Reforms of the Yugoslav state continued with the 1981 and 1988 amendments. Amendments I-VIII, adopted on July 3, 1981, contain the principles on collective labour, decision-making and responsibility. The political arguments for these amendments rested on the idea that individualised decision-making and administration clashed with the nature of social ownership, social self-management, delegate system and equality of the people and ethnic groups. Practice showed, however, that the general implementation of the principle of collective decision-making and administration blocked and made absurd the operative side of business operation and its continuity, and on the other side resulted in the depersonalisation of responsibility, which was something unprecedented in modern history.
Under these amendments, the president and vice president of the SFRY Assembly were elected for one-year terms. It was said that the same person could not be elected SIV president twice in a row and SIV members could be elected to the same office twice in a row at the most.

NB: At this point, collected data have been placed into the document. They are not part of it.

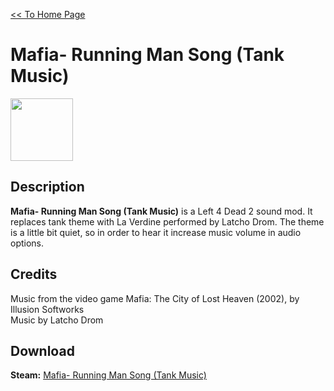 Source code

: [<< To Home Page](https://gekusite.github.io/Geku/)
# Mafia- Running Man Song (Tank Music)

<img src="https://steamuserimages-a.akamaihd.net/ugc/915791366397696164/6D04CF9AB00EF2EC0D5EE1FE1ABEEDF914236CED/" width="100" height="100">

## Description
**Mafia- Running Man Song (Tank Music)** is a Left 4 Dead 2 sound mod. It replaces tank theme with La Verdine performed by Latcho Drom. The theme is a little bit quiet, so in order to hear it increase music volume in audio options.

## Credits
Music from the video game Mafia: The City of Lost Heaven (2002), by Illusion Softworks <br/>
Music by Latcho Drom

## Download

 **Steam:** [Mafia- Running Man Song (Tank Music)](https://steamcommunity.com/sharedfiles/filedetails/?id=233850949)
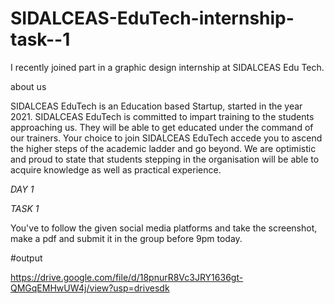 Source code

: # SIDALCEAS-EduTech-internship-task--1
I recently joined part in a graphic design internship at SIDALCEAS Edu Tech. 

about us

SIDALCEAS EduTech is an Education based Startup, started in the year 2021. SIDALCEAS EduTech is committed to impart training to the students approaching us. They will be able to get educated under the command of our trainers. Your choice to join SIDALCEAS EduTech accede you to ascend the higher steps of the academic ladder and go beyond. We are optimistic and proud to state that students stepping in the organisation will be able to acquire knowledge as well as practical experience.

*DAY 1* 

*TASK 1*

You've to follow the given social media platforms and take the screenshot, make a pdf and submit it in the group before 9pm today.

#output

https://drive.google.com/file/d/18pnurR8Vc3JRY1636gt-QMGqEMHwUW4j/view?usp=drivesdk
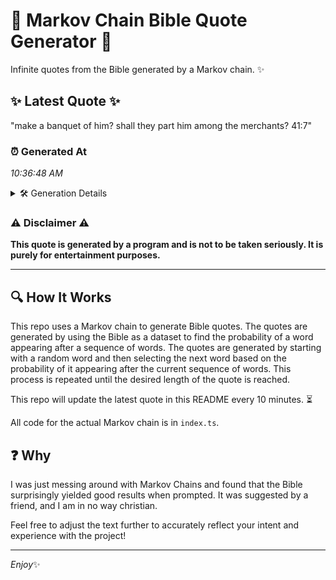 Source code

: # 📖 Markov Chain Bible Quote Generator 📖

Infinite quotes from the Bible generated by a Markov chain. ✨

## ✨ Latest Quote ✨
"make a banquet of him? shall they part him among the merchants? 41:7"

### ⏰ Generated At
*10:36:48 AM*

<details>
    <summary>🛠️ Generation Details</summary>
    <p>
        <strong>🌱 Seed:</strong> make<br>
        <strong>🔄 Iterations:</strong> 12<br>
        <strong>📜 Context History:</strong><br>[ make ]: a<br>[ make, a ]: banquet<br>[ make, a, banquet ]: of<br>[ make, a, banquet, of ]: him?<br>[ make, a, banquet, of, him? ]: shall<br>[ make, a, banquet, of, him?, shall ]: they<br>[ a, banquet, of, him?, shall, they ]: part<br>[ banquet, of, him?, shall, they, part ]: him<br>[ of, him?, shall, they, part, him ]: among<br>[ him?, shall, they, part, him, among ]: the<br>[ shall, they, part, him, among, the ]: merchants?<br>[ they, part, him, among, the, merchants? ]: 41:7<br>
    </p>
</details>

### ⚠️ Disclaimer ⚠️
**This quote is generated by a program and is not to be taken seriously. It is purely for entertainment purposes.**

---

## 🔍 How It Works

This repo uses a Markov chain to generate Bible quotes. The quotes are generated by using the Bible as a dataset to find the probability of a word appearing after a sequence of words. The quotes are generated by starting with a random word and then selecting the next word based on the probability of it appearing after the current sequence of words. This process is repeated until the desired length of the quote is reached.

This repo will update the latest quote in this README every 10 minutes. ⏳

All code for the actual Markov chain is in `index.ts`.

## ❓ Why

I was just messing around with Markov Chains and found that the Bible surprisingly yielded good results when prompted. 
It was suggested by a friend, and I am in no way christian.

Feel free to adjust the text further to accurately reflect your intent and experience with the project!

---

*Enjoy*✨

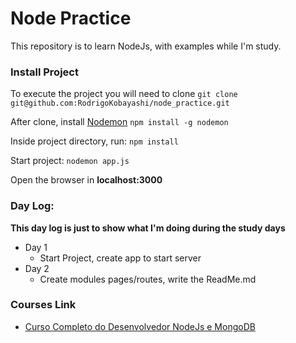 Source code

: # Node Practice
This repository is to learn NodeJs, with examples while I'm study.

### Install Project
To execute the project you will need to clone
`git clone git@github.com:RodrigoKobayashi/node_practice.git`

After clone, install [Nodemon](https://nodemon.io/)
`npm install -g nodemon`

Inside project directory, run:
`npm install`

Start project:
`nodemon app.js`

Open the browser in **localhost:3000**

### Day Log:
**This day log is just to show what I'm doing during the study days**
* Day 1
    * Start Project, create app to start server
* Day 2 
    * Create modules pages/routes, write the ReadMe.md

### Courses Link
* [Curso Completo do Desenvolvedor NodeJs e MongoDB](https://www.udemy.com/course/curso-completo-do-desenvolvedor-nodejs/learn/lecture/5652568#content) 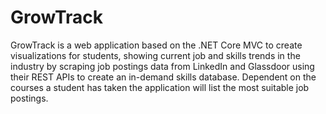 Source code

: # GrowTrack

GrowTrack is a web application based on the .NET Core MVC to create visualizations for students, 
showing current job and skills trends in the industry by scraping job postings data from LinkedIn and
Glassdoor using their REST APIs to create an in-demand skills database. Dependent on the courses a student 
has taken the application will list the most suitable job postings.
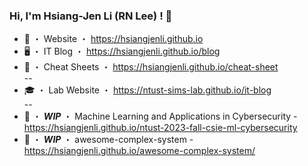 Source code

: ### Hi, I'm Hsiang-Jen Li (RN Lee) ! 👋

- 🤖 ・ Website ・ https://hsiangjenli.github.io
- 🖥️ ・ IT Blog ・ https://hsiangjenli.github.io/blog
- 📝 ・ Cheat Sheets ・ https://hsiangjenli.github.io/cheat-sheet  
--
- 🎓 ・ Lab Website ・ https://ntust-sims-lab.github.io/it-blog  
--  
- 👻 ・ ***WIP*** ・ Machine Learning and Applications in Cybersecurity - https://hsiangjenli.github.io/ntust-2023-fall-csie-ml-cybersecurity
- 👻 ・ ***WIP*** ・ awesome-complex-system - https://hsiangjenli.github.io/awesome-complex-system/
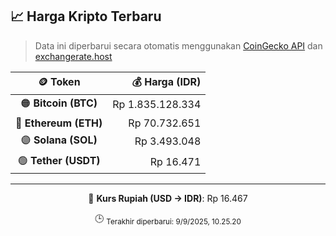 

<!-- HARGA_KRIPTO -->
## 📈 Harga Kripto Terbaru

> Data ini diperbarui secara otomatis menggunakan [CoinGecko API](https://www.coingecko.com/) dan [exchangerate.host](https://exchangerate.host/)

<div align="center">

| 🪙 Token | 💰 Harga (IDR) |
|:------:|---------------:|
| 🟠 **Bitcoin (BTC)**   | Rp 1.835.128.334 |
| 🔵 **Ethereum (ETH)**  | Rp 70.732.651 |
| 🟣 **Solana (SOL)**    | Rp 3.493.048 |
| 🟢 **Tether (USDT)**   | Rp 16.471 |

---

💱 **Kurs Rupiah (USD → IDR)**: Rp 16.467

🕒 <sub>Terakhir diperbarui: 9/9/2025, 10.25.20</sub>

</div>
<!-- /HARGA_KRIPTO --> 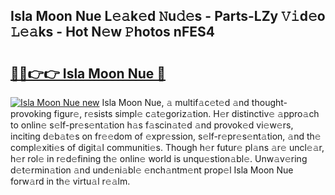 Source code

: ## Isla Moon Nue L𝚎𝚊k𝚎d 𝙽u𝚍𝚎s - Parts-LZy 𝚅𝚒d𝚎o 𝙻𝚎𝚊ks - Hot N𝚎w 𝙿hotos nFES4

# <h2><a href="http://kv2d8p3.teov.top/?on=Isla+Moon+Nue">🔗🔗👉👉 Isla Moon Nue 🔗</a></h2>

[![Isla Moon Nue new](https://i.imgur.com/QqkWNDz.gif)](http://kv2d8p3.teov.top/?on=Isla+Moon+Nue)
Isla Moon Nue, 𝚊 multif𝚊c𝚎t𝚎d 𝚊nd thought-provoking figur𝚎, r𝚎sists simpl𝚎 c𝚊t𝚎goriz𝚊tion. H𝚎r distinctiv𝚎 𝚊ppro𝚊ch to onlin𝚎 s𝚎lf-pr𝚎s𝚎nt𝚊tion h𝚊s f𝚊scin𝚊t𝚎d 𝚊nd provok𝚎d vi𝚎w𝚎rs, inciting d𝚎b𝚊t𝚎s on fr𝚎𝚎dom of 𝚎xpr𝚎ssion, s𝚎lf-r𝚎pr𝚎s𝚎nt𝚊tion, 𝚊nd th𝚎 compl𝚎xiti𝚎s of digit𝚊l communiti𝚎s. Though h𝚎r futur𝚎 pl𝚊ns 𝚊r𝚎 uncl𝚎𝚊r, h𝚎r rol𝚎 in r𝚎d𝚎fining th𝚎 onlin𝚎 world is unqu𝚎stion𝚊bl𝚎. Unw𝚊v𝚎ring d𝚎t𝚎rmin𝚊tion 𝚊nd und𝚎ni𝚊bl𝚎 𝚎nch𝚊ntm𝚎nt prop𝚎l Isla Moon Nue forw𝚊rd in th𝚎 virtu𝚊l r𝚎𝚊lm.
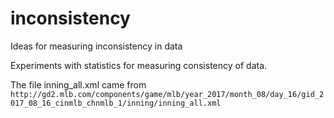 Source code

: # inconsistency
Ideas for measuring inconsistency in data

Experiments with statistics for measuring consistency of data.

The file inning_all.xml came from `http://gd2.mlb.com/components/game/mlb/year_2017/month_08/day_16/gid_2017_08_16_cinmlb_chnmlb_1/inning/inning_all.xml`


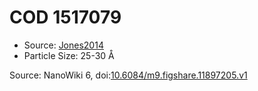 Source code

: <a name="material" />

# COD 1517079
<script type="application/ld+json">
  {
    "@context": "https://schema.org/",
    "@type": "ChemicalSubstance",
    "@id": "https://egonw.github.io/nanowiki/nanowiki402.html#material",
    "http://purl.org/dc/terms/conformsTo":
      {
        "@type": "CreativeWork",
        "@id": "https://bioschemas.org/profiles/ChemicalSubstance/0.4-RELEASE/"
      },
    "identfier": "402",
    "name": "COD 1517079",
    "url": "https://egonw.github.io/nanowiki/nanowiki402.html#material",
    "sameAs": "http://127.0.0.1/mediawiki/index.php/Special:URIResolver/COD_1517079"
  }
</script>


* Source: [Jones2014](articleJones2014.md)
* Particle Size: 25-30 Å


Source: NanoWiki 6, doi:[10.6084/m9.figshare.11897205.v1](https://doi.org/10.6084/m9.figshare.11897205.v1)
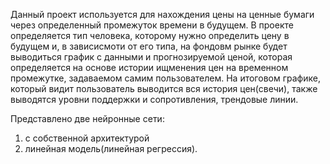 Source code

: Данный проект используется для нахождения цены на ценные бумаги через определенный промежуток времени в будущем. 
В проекте определяется тип человека, которому нужно определить цену в будущем и, в зависисмоти от его типа, на фондовм рынке
будет выводиться график с данными и прогнозируемой ценой, которая определяется на основе истории ищменения цен на временном промежутке,
задаваемом самим пользователем. На итоговом графике, который видит пользователь выводится вся история цен(свечи), также выводятся 
уровни поддержки и сопротивления, трендовые линии. 

Представлено две нейронные сети:
1) с собственной архитектурой
2) линейная модель(линейная регрессия). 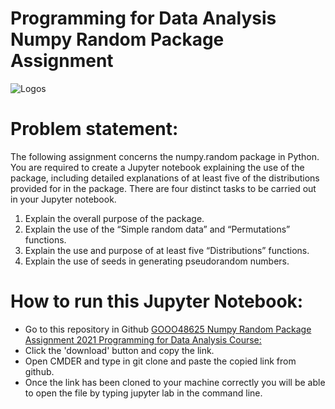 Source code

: # Programming for Data Analysis Numpy Random Package Assignment 


![Logos](img/readmeimage.png)




# Problem statement:
The following assignment concerns the numpy.random package in Python. You are
required to create a Jupyter notebook explaining the use of the package, including
detailed explanations of at least five of the distributions provided for in the package.
There are four distinct tasks to be carried out in your Jupyter notebook.
1. Explain the overall purpose of the package.
2. Explain the use of the “Simple random data” and “Permutations” functions.
3. Explain the use and purpose of at least five “Distributions” functions.
4. Explain the use of seeds in generating pseudorandom numbers.


# How to run this Jupyter Notebook:

- Go to this repository in Github [GOOO48625 Numpy Random Package Assignment 2021 Programming for Data Analysis Course:](https://github.com/katel85/numpy.random-assignment-) 
- Click the 'download' button and copy the link.
- Open CMDER and type in git clone and paste the copied link from github.
- Once the link has been cloned to your machine correctly you will be able to open the file by typing jupyter lab in the command line.

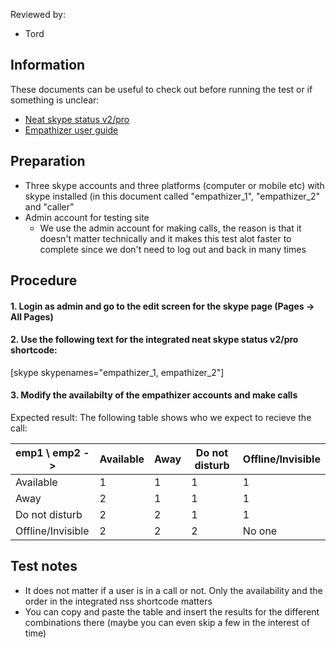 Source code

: Reviewed by:
* Tord


## Information

These documents can be useful to check out before running the test or if something is unclear:

* [Neat skype status v2/pro](../docs/dependencies/neat-skype-status.md)
* [Empathizer user guide](../docs/misc/empathizer-user-guide.md)


## Preparation

* Three skype accounts and three platforms (computer or mobile etc) with skype installed (in this document called "empathizer_1", "empathizer_2" and "caller"
* Admin account for testing site
  * We use the admin account for making calls, the reason is that it doesn't matter technically and it makes this test alot faster to complete since we don't need to log out and back in many times

## Procedure

#### 1. Login as admin and go to the edit screen for the skype page (Pages -> All Pages)

#### 2. Use the following text for the integrated neat skype status v2/pro shortcode:
  [skype skypenames="empathizer_1, empathizer_2"]

#### 3. Modify the availabilty of the empathizer accounts and make calls
Expected result: The following table shows who we expect to recieve the call:

emp1 \ emp2 ->    | Available | Away | Do not disturb | Offline/Invisible
----------------- | --------- | ---- | -------------- | -----------------
Available         | 1         | 1    | 1              | 1
Away              | 2         | 1    | 1              | 1
Do not disturb    | 2         | 2    | 1              | 1
Offline/Invisible | 2         | 2    | 2              | No one


## Test notes

* It does not matter if a user is in a call or not. Only the availability and the order in the integrated nss shortcode matters
* You can copy and paste the table and insert the results for the different combinations there (maybe you can even skip a few in the interest of time)


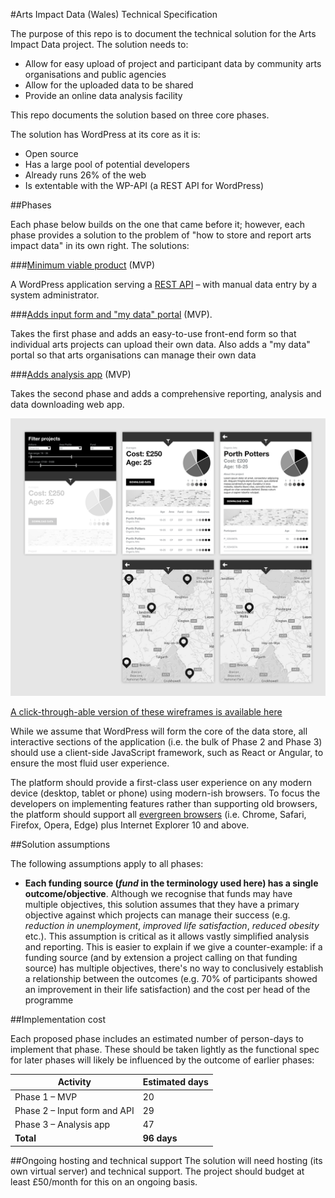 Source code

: #Arts Impact Data (Wales) Technical Specification

The purpose of this repo is to document the technical solution for the Arts Impact Data project. The solution needs to:

* Allow for easy upload of project and participant data by community arts organisations and public agencies
* Allow for the uploaded data to be shared
* Provide an online data analysis facility

This repo documents the solution based on three core phases.

The solution has WordPress at its core as it is:

* Open source
* Has a large pool of potential developers
* Already runs 26% of the web
* Is extentable with the WP-API (a REST API for WordPress)


##Phases

Each phase below builds on the one that came before it; however, each phase provides a solution to the problem of "how to store and report arts impact data" in its own right. The solutions:

###[Minimum viable product](phases/1-minimum-viable-product.md) (MVP)

A WordPress application serving a [REST API](https://en.wikipedia.org/wiki/Representational_state_transfer) – with manual data entry by a system administrator.

###[Adds input form and "my data" portal](phases/2-input-form-and-api.md) (MVP).

Takes the first phase and adds an easy-to-use front-end form so that individual arts projects can upload their own data. Also adds a "my data" portal so that arts organisations can manage their own data

###[Adds analysis app](phases/3-adds-analysis-app.md) (MVP)

Takes the second phase and adds a comprehensive reporting, analysis and data downloading web app.

![Analyisis app](wireframes/all-views.png)

[A click-through-able version of these wireframes is available here](http://adobe.ly/1VKE2OX)

While we assume that WordPress will form the core of the data store, all interactive sections of the application (i.e. the bulk of Phase 2 and Phase 3) should use a client-side JavaScript framework, such as React or Angular, to ensure the most fluid user experience.

The platform should provide a first-class user experience on any modern device (desktop, tablet or phone) using modern-ish browsers. To focus the developers on implementing features rather than supporting old browsers, the platform should support all [evergreen browsers](http://eisenbergeffect.bluespire.com/evergreen-browsers/) (i.e. Chrome, Safari, Firefox, Opera, Edge) plus Internet Explorer 10 and above.

##Solution assumptions

The following assumptions apply to all phases:

* **Each funding source (*fund* in the terminology used here) has a single outcome/objective**. Although we recognise that funds may have multiple objectives, this solution assumes that they have a primary objective against which projects can manage their success (e.g. *reduction in unemployment*, *improved life satisfaction*, *reduced obesity* etc.). This assumption is critical as it allows vastly simplified analysis and reporting. This is easier to explain if we give a counter-example: if a funding source (and by extension a project calling on that funding source) has multiple objectives, there's no way to conclusively establish a relationship between the outcomes (e.g. 70% of participants showed an improvement in their life satisfaction) and the cost per head of the programme

##Implementation cost

Each proposed phase includes an estimated number of person-days to implement that phase. These should be taken lightly as the functional spec for later phases will likely be influenced by the outcome of earlier phases:

Activity | Estimated days
--- | ---
Phase 1 – MVP | 20
Phase 2 – Input form and API | 29
Phase 3 – Analysis app | 47
**Total** | **96 days**

##Ongoing hosting and technical support
The solution will need hosting (its own virtual server) and technical support. The project should budget at least £50/month for this on an ongoing basis. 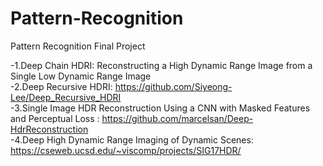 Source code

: # Pattern-Recognition
Pattern Recognition Final Project

  -1.Deep Chain HDRI: Reconstructing a High Dynamic Range Image from a Single Low Dynamic Range Image   
  -2.Deep Recursive HDRI: https://github.com/Siyeong-Lee/Deep_Recursive_HDRI  
  -3.Single Image HDR Reconstruction Using a CNN with Masked Features and Perceptual Loss 
  : https://github.com/marcelsan/Deep-HdrReconstruction   
  -4.Deep High Dynamic Range Imaging of Dynamic Scenes: https://cseweb.ucsd.edu/~viscomp/projects/SIG17HDR/   
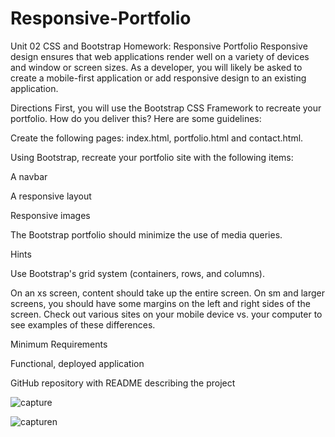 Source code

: # Responsive-Portfolio

Unit 02 CSS and Bootstrap Homework: Responsive Portfolio
Responsive design ensures that web applications render well on a variety of devices and window or screen sizes. As a developer, you will likely be asked to create a mobile-first application or add responsive design to an existing application.

Directions
First, you will use the Bootstrap CSS Framework to recreate your portfolio. How do you deliver this? Here are some guidelines:

Create the following pages: index.html, portfolio.html and contact.html.

Using Bootstrap, recreate your portfolio site with the following items:

A navbar

A responsive layout

Responsive images

The Bootstrap portfolio should minimize the use of media queries.

Hints

Use Bootstrap's grid system (containers, rows, and columns).

On an xs screen, content should take up the entire screen. On sm and larger screens, you should have some margins on the left and right sides of the screen. Check out various sites on your mobile device vs. your computer to see examples of these differences.

Minimum Requirements

Functional, deployed application

GitHub repository with README describing the project

![capture](https://user-images.githubusercontent.com/56567819/69487405-e1e65d80-0e1e-11ea-807a-3b47e2e88eb4.png)

![capturen](https://user-images.githubusercontent.com/56567819/69487415-02161c80-0e1f-11ea-9eb6-10d4e15191b6.png)
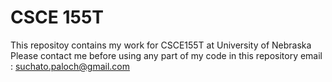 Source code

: # CSCE 155T
This repositoy contains my work for CSCE155T at University of Nebraska
Please contact me before using any part of my code in this repository
email : suchato.paloch@gmail.com
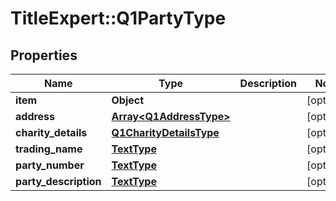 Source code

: # TitleExpert::Q1PartyType

## Properties
Name | Type | Description | Notes
------------ | ------------- | ------------- | -------------
**item** | **Object** |  | [optional] 
**address** | [**Array&lt;Q1AddressType&gt;**](Q1AddressType.md) |  | [optional] 
**charity_details** | [**Q1CharityDetailsType**](Q1CharityDetailsType.md) |  | [optional] 
**trading_name** | [**TextType**](TextType.md) |  | [optional] 
**party_number** | [**TextType**](TextType.md) |  | [optional] 
**party_description** | [**TextType**](TextType.md) |  | [optional] 


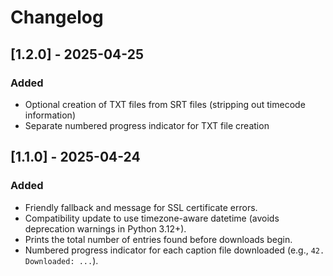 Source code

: # Changelog

## [1.2.0] - 2025-04-25
### Added
- Optional creation of TXT files from SRT files (stripping out timecode information)
- Separate numbered progress indicator for TXT file creation

## [1.1.0] - 2025-04-24
### Added
- Friendly fallback and message for SSL certificate errors.
- Compatibility update to use timezone-aware datetime (avoids deprecation warnings in Python 3.12+).
- Prints the total number of entries found before downloads begin.
- Numbered progress indicator for each caption file downloaded (e.g., `42. Downloaded: ...`).

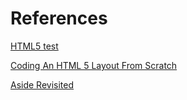 # References

[HTML5 test](http://html5test.com)

[Coding An HTML 5 Layout From Scratch](https://www.smashingmagazine.com/2009/08/designing-a-html-5-layout-from-scratch/)

[Aside Revisited](http://html5doctor.com/aside-revisited/)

Amendments IX-XLVIII, adopted on November 25, 1988, expanded the basis for the single Yugoslav market and to a certain extent also the legislative rights of the federation. The principle of consensus in decision-making on the important issues at the federation level was preserved.
The legal provision was adopted that the SFRY anthem was to be "Hej Sloveni" ("Hey, Slavs"). The name of the anthem was previously regulated under the Law on the Use of the Coat-of-Arms, Flag and National Anthem of April 22, 1977. The Yugoslav state got its anthem only towards the end of its existence.